Saved data entries

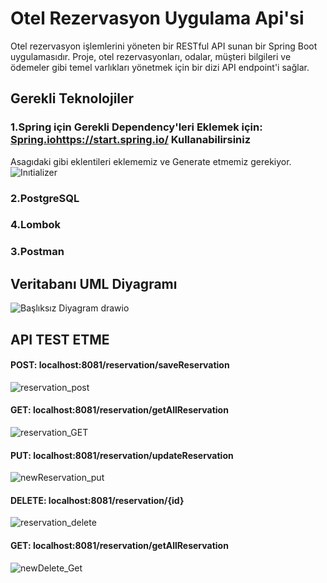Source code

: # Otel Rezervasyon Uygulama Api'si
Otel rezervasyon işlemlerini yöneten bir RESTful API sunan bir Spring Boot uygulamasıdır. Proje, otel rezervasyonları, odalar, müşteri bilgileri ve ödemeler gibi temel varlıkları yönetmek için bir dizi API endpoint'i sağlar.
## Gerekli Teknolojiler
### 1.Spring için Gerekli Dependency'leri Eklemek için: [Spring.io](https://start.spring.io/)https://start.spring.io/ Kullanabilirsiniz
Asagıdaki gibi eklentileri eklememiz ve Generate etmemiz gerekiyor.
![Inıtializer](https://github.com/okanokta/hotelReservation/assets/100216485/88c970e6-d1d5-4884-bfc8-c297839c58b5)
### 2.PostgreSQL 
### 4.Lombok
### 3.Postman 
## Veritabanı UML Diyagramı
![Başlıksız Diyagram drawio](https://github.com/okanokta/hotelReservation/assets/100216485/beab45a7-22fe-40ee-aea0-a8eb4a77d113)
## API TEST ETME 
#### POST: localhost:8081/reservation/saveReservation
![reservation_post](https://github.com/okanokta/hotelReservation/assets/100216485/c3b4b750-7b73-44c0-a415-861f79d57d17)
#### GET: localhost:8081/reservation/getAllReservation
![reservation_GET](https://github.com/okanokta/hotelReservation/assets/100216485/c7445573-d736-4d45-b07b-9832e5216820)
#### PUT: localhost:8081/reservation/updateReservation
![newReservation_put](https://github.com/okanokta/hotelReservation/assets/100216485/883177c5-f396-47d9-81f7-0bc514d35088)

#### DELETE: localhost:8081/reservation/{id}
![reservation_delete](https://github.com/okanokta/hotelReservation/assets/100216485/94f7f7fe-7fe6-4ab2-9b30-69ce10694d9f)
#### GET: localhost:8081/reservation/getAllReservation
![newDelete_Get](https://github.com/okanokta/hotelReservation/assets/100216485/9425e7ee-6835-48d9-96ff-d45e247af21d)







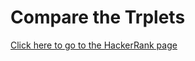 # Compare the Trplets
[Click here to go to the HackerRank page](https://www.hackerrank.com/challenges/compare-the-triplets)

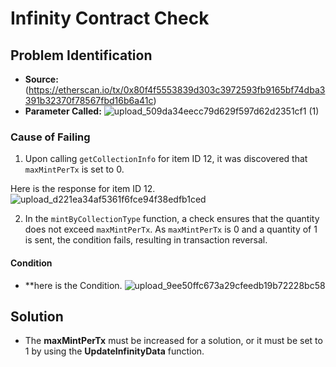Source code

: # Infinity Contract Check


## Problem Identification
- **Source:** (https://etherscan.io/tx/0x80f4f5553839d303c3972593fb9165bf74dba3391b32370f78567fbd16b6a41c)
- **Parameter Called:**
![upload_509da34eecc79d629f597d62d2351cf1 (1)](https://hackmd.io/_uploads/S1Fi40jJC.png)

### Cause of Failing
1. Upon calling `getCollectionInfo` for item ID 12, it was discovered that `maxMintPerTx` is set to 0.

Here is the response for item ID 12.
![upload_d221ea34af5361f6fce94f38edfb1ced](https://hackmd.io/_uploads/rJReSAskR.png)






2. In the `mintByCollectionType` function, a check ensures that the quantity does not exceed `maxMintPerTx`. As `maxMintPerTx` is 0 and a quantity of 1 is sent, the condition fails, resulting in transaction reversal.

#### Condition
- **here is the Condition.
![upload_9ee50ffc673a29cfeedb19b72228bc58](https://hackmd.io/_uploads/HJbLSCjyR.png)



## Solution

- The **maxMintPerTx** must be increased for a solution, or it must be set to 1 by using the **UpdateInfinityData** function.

# ACTION ITEM
Print exactly the lines of the records from the one containing "Here is the response for item ID 12." through the end, and nothing besides them.

# SOLVED EXERCISE
Here is the response for item ID 12.
![upload_d221ea34af5361f6fce94f38edfb1ced](https://hackmd.io/_uploads/rJReSAskR.png)






2. In the `mintByCollectionType` function, a check ensures that the quantity does not exceed `maxMintPerTx`. As `maxMintPerTx` is 0 and a quantity of 1 is sent, the condition fails, resulting in transaction reversal.

#### Condition
- **here is the Condition.
![upload_9ee50ffc673a29cfeedb19b72228bc58](https://hackmd.io/_uploads/HJbLSCjyR.png)



## Solution

- The **maxMintPerTx** must be increased for a solution, or it must be set to 1 by using the **UpdateInfinityData** function.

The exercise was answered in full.